EXERCISE MATERIAL >>
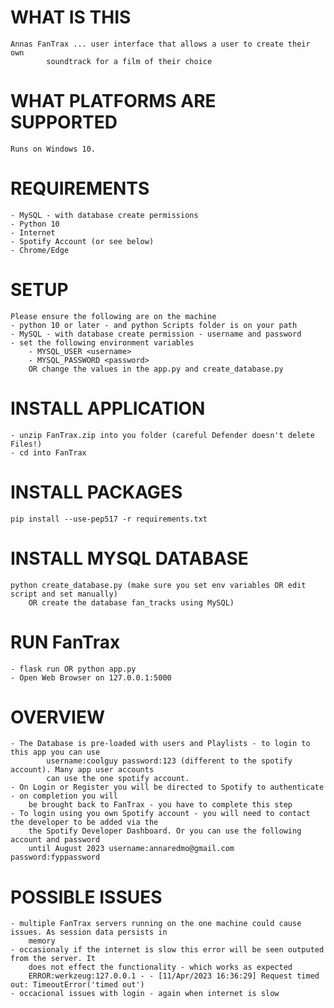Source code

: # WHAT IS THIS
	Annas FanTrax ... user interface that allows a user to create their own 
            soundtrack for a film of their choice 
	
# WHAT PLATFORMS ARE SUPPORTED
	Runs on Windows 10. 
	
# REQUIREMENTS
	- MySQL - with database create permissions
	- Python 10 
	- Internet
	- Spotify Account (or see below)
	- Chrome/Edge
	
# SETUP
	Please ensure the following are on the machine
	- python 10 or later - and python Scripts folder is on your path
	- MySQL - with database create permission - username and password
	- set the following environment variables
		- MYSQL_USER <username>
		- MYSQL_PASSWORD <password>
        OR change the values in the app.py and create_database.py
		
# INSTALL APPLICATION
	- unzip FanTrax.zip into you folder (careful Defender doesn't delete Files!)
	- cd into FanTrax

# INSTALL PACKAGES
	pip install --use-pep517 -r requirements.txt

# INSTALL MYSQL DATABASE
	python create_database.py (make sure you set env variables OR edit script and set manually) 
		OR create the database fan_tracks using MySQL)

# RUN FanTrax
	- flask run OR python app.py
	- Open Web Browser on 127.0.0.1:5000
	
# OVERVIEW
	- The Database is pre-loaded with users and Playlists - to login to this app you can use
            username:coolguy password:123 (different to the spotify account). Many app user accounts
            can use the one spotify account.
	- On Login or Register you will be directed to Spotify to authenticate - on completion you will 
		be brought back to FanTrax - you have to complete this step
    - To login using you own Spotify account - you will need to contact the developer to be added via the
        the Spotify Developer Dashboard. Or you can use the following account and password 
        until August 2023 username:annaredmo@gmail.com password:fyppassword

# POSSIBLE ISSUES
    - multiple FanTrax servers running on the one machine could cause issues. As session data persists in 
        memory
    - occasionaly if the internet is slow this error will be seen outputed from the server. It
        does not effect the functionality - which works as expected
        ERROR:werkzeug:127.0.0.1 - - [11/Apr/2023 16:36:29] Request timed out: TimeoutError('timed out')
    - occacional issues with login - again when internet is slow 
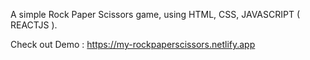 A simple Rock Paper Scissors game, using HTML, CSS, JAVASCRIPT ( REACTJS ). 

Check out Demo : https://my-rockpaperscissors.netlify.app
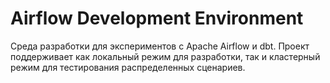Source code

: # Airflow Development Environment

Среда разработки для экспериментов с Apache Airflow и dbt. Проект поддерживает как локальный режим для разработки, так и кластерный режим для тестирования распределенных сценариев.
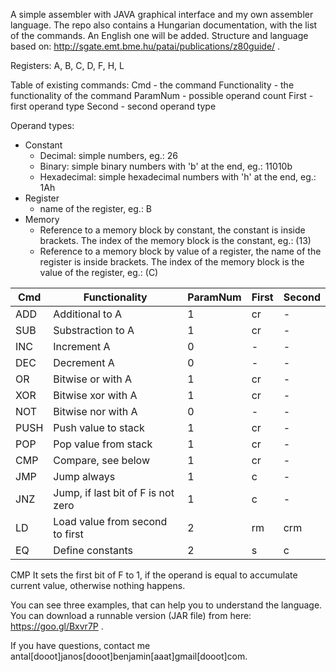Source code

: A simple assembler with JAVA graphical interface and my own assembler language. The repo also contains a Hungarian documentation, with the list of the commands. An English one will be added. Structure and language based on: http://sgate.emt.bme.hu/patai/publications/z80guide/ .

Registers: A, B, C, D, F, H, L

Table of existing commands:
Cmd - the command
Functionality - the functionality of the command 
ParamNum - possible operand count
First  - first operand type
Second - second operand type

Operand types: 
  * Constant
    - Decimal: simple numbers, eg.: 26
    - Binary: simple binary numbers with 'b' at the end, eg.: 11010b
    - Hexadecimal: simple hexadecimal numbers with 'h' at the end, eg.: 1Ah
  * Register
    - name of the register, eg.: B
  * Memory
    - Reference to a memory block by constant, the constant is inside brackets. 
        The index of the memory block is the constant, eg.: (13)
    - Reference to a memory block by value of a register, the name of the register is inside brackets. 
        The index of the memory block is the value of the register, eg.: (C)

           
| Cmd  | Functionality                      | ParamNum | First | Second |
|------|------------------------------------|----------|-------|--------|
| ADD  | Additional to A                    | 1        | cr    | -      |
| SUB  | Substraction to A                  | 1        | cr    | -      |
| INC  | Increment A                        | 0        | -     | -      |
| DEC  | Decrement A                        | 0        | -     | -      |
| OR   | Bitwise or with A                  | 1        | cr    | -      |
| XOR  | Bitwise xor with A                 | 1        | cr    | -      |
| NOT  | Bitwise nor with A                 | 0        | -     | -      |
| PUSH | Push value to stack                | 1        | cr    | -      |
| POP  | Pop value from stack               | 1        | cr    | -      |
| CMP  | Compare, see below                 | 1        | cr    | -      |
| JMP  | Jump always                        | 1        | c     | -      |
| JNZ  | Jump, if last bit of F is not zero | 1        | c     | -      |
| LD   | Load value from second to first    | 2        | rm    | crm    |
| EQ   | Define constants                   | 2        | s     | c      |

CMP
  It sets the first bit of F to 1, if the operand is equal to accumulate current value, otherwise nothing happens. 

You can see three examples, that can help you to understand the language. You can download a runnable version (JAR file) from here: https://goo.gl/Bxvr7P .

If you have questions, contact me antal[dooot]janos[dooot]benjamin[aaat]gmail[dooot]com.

WHAT THE TASK REQUIRES >> Out of the material above, output word for word the line with "WHAT IS THIS", the line with "username:coolguy password:123 (different", and all lines between them, with nothing else.

ANSWER SECTION >>
: # WHAT IS THIS
	Annas FanTrax ... user interface that allows a user to create their own 
            soundtrack for a film of their choice 
	
# WHAT PLATFORMS ARE SUPPORTED
	Runs on Windows 10. 
	
# REQUIREMENTS
	- MySQL - with database create permissions
	- Python 10 
	- Internet
	- Spotify Account (or see below)
	- Chrome/Edge
	
# SETUP
	Please ensure the following are on the machine
	- python 10 or later - and python Scripts folder is on your path
	- MySQL - with database create permission - username and password
	- set the following environment variables
		- MYSQL_USER <username>
		- MYSQL_PASSWORD <password>
        OR change the values in the app.py and create_database.py
		
# INSTALL APPLICATION
	- unzip FanTrax.zip into you folder (careful Defender doesn't delete Files!)
	- cd into FanTrax

# INSTALL PACKAGES
	pip install --use-pep517 -r requirements.txt

# INSTALL MYSQL DATABASE
	python create_database.py (make sure you set env variables OR edit script and set manually) 
		OR create the database fan_tracks using MySQL)

# RUN FanTrax
	- flask run OR python app.py
	- Open Web Browser on 127.0.0.1:5000
	
# OVERVIEW
	- The Database is pre-loaded with users and Playlists - to login to this app you can use
            username:coolguy password:123 (different to the spotify account). Many app user accounts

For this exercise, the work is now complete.